TASK OBJECTIVE:
Lines below that hold the word "было" must be copied in full.

Stored data entries:
════════════════════
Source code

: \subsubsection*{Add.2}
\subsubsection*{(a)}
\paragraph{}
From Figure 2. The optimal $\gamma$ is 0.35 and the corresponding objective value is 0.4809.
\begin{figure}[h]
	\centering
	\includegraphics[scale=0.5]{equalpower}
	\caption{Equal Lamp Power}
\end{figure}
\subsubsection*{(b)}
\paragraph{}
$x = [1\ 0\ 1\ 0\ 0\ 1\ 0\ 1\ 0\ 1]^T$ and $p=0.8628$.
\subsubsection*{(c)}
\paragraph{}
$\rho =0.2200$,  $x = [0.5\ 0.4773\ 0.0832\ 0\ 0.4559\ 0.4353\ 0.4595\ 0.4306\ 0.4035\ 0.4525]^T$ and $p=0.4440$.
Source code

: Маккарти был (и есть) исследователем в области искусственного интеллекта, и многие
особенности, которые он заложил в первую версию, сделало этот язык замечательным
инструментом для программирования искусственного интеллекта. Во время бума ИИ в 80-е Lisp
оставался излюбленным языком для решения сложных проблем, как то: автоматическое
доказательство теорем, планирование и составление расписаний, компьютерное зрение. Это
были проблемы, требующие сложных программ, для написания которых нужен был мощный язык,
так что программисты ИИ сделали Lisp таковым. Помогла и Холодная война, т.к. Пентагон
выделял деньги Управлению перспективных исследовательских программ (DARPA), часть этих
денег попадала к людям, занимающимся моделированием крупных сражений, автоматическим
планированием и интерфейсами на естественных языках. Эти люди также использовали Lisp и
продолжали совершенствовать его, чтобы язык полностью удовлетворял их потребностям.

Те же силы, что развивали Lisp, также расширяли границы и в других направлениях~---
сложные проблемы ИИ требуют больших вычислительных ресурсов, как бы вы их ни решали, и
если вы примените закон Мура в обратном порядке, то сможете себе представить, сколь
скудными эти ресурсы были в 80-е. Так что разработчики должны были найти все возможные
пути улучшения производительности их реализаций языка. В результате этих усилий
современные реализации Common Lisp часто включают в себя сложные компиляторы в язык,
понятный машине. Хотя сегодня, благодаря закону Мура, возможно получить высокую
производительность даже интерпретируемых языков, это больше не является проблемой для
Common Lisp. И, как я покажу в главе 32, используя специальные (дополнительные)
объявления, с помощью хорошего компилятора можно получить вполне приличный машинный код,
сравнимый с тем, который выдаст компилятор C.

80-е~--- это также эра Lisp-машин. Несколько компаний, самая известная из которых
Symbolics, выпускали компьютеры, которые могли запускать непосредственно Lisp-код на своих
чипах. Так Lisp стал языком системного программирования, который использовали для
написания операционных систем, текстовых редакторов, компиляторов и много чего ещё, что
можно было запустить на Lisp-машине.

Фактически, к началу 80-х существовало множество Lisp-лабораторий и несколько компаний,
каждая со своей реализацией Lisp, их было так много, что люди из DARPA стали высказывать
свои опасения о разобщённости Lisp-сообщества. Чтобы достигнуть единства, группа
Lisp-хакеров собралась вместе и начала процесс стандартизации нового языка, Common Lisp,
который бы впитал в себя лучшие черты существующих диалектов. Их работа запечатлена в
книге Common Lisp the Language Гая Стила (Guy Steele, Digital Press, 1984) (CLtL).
════════════════════
RESPONSE FOR THIS EXERCISE:
можно было запустить на Lisp-машине.
каждая со своей реализацией Lisp, их было так много, что люди из DARPA стали высказывать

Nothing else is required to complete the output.